Fair enough – unless you are a webmaster / blogger it’s hard to understand just how frustrating it is to find your hard-work ‘binned’ to the supplemental index – but worry no more, it’s easier to get out of the supplemental index than you may think.
In this, part two of my ongoing series on the supplemental index (see part one here – The Google Supplemental Index – A Primer), I’ll be giving you three key steps you can take to get your web page out of the supplemental index and stay out.
STEP 1 – Duplicate Content causes Supplementals
Pick a few key pages on your site, and run them through ‘copyscape’ (www.copyscape.com). If copyscape says you have duplicate content on your pages, this could be the reason for the supplemental status of your pages.
Edit the pages, make them more unique, put any quotes in a
<quote> tag, and try again.

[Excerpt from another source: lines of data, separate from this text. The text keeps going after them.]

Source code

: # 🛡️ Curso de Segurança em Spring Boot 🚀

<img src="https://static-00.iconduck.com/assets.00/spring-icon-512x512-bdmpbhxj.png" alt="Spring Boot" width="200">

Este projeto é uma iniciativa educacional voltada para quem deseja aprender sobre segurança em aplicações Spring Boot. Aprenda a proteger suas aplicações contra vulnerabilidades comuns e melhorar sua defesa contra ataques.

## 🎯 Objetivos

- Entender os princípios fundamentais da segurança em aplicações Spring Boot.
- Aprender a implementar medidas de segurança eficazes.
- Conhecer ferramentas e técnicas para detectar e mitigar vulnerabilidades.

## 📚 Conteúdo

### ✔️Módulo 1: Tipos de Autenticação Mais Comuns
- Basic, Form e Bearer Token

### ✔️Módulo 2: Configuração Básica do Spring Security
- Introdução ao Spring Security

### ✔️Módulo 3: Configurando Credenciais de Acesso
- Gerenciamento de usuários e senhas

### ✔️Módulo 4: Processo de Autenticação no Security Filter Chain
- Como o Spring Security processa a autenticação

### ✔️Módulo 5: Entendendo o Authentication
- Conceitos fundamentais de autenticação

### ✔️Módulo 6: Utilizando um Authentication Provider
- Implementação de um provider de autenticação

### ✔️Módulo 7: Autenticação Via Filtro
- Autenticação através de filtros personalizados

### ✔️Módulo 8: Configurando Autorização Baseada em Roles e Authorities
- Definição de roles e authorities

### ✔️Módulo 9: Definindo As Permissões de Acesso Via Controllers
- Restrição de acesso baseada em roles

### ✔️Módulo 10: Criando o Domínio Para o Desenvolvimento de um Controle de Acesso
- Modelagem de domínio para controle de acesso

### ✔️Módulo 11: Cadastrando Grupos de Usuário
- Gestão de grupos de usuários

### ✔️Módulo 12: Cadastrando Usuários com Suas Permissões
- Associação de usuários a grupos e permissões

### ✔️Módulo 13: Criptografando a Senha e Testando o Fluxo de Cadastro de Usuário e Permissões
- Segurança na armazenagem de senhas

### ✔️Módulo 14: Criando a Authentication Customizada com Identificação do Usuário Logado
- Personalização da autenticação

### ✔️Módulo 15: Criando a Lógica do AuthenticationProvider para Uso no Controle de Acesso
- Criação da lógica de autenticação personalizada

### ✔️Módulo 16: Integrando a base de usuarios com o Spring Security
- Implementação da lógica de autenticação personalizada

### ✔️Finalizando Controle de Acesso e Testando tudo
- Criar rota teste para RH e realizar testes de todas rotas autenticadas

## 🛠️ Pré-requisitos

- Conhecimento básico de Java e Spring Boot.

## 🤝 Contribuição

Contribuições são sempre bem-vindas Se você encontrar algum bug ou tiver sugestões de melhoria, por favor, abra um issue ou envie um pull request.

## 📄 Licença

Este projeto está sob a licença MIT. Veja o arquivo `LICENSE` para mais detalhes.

Move to Step 2.
STEP 2 – Backlinks, Backlinks and Backlinks
So you have a page in the supplementals, it is brimming with unique content, and you just can’t wait to get it out – it’s not hard. I have used this technique many, many times, and if done correctly you’ll find it helps bring your whole site from the ‘infant’ status I spoke about in my previous article to ‘adolescence’.
- Find a page on your site that is in the supplementals, that has heaps of unique content, and note down the url of that page.
- Find a site that has PR3 or better, and allows you to post your url.
- If you don’t know what Pagerank is, I define it in my article about nofollow
- Don’t know how to discover pagerank? You can do so by getting Firefox with Google Toolbar (download it from my toolbar to the right)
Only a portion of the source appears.